On Monday, October 20, 2025, multiple KnowBe4 products, including Defend, KSAT, and PhishER, experienced major service degradation following a regional AWS outage in US-EAST-1.
According to AWS’s official post-event summary, the root cause was a race condition in the control-plane DNS infrastructure for Amazon DynamoDB, which prevented proper DNS resolution for DynamoDB endpoints. This failure caused a cascade of dependency failures across several AWS services that KnowBe4 leverages for delivery of our products, including ECS, Lambda, SQS, and Networking, all of which depend on DynamoDB for state management and metadata coordination.
The disruption led to widespread queue accumulation, container launch failures, and elevated latency across KnowBe4’s systems. Basic platform functionality (web navigation, login, and API access) was restored for most services by 18:15 (UTC), and full service restoration was completed by 22:00 (UTC), with no data loss reported.
The following terms are provided for clarity and reference.
ECS (Elastic Container Service) – An AWS service for hosting containers, the lightweight “servers” that KnowBe4 uses to process website traffic, background jobs, and campaign tasks.

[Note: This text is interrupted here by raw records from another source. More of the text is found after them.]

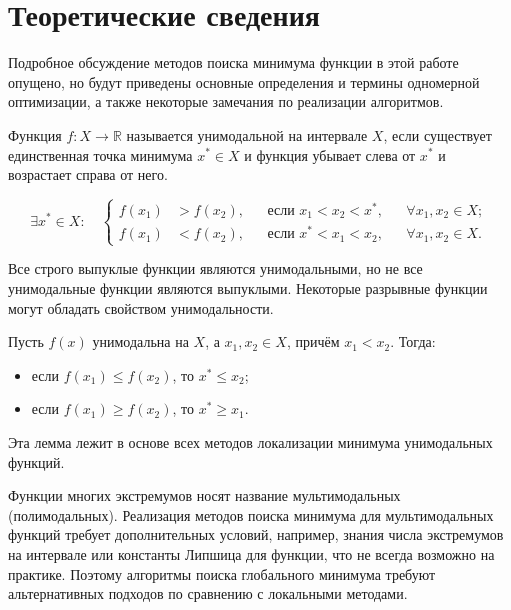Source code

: \section{Теоретические сведения}
Подробное обсуждение методов поиска минимума функции в этой работе опущено,
но будут приведены основные определения и термины одномерной оптимизации, а также 
некоторые замечания по реализации алгоритмов.

\begin{definition}
Функция $f \colon X \to \mathbb{R}$ называется унимодальной на
интервале $X$, если существует единственная точка минимума
$x^* \in X$ и функция убывает слева от $x^*$ и возрастает справа от него.
\end{definition}


\begin{equation}
\exists x^* \in X:
\quad
\left\{
\begin{aligned}
    f(x_1) &> f(x_2),
    && \text{если } x_1 < x_2 < x^*,
    && \forall x_1, x_2 \in X; \\[0.3em]
    f(x_1) &< f(x_2),
    && \text{если } x^* < x_1 < x_2,
    && \forall x_1, x_2 \in X.
\end{aligned}
\right.
\end{equation}


Все строго выпуклые функции являются унимодальными, но не все унимодальные функции являются выпуклыми.
Некоторые разрывные функции могут обладать свойством унимодальности. 

\begin{lemma}
Пусть $f(x)$ унимодальна на $X$, а $x_1, x_2 \in X$,
причём $x_1 < x_2$. Тогда:

\begin{itemize}
    \item если $f(x_1) \leq f(x_2)$, то $x^* \leq x_2$;
    \item если $f(x_1) \geq f(x_2)$, то $x^* \geq x_1$.
\end{itemize}
\end{lemma}
Эта лемма лежит в основе всех методов локализации минимума
унимодальных функций.

Функции многих экстремумов носят название мультимодальных (полимодальных).
Реализация методов поиска минимума для мультимодальных функций требует дополнительных
условий, например, знания числа экстремумов на интервале или константы Липшица для функции, 
что не всегда возможно на практике. Поэтому алгоритмы поиска глобального
минимума требуют альтернативных подходов по сравнению с локальными методами.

Lambda – AWS’s serverless compute platform that runs small, event-driven functions without needing a full-blown server. KnowBe4 uses this service for short-lived jobs like message classification and workflow automation.
DynamoDB – AWS’s fully managed NoSQL database. Many AWS services (and some KnowBe4 components) depend on it for storing state and metadata used to coordinate system activity.
SQS (Simple Queue Service) – A message-queuing system that temporarily stores jobs or events between services. KnowBe4 uses it to handle spikes in workload safely and ensure reliable event delivery.
Control Plane – The set of management systems that create, update, and coordinate resources (e.g., starting containers or functions). If the control plane fails, new resources can’t launch even if old ones keep running.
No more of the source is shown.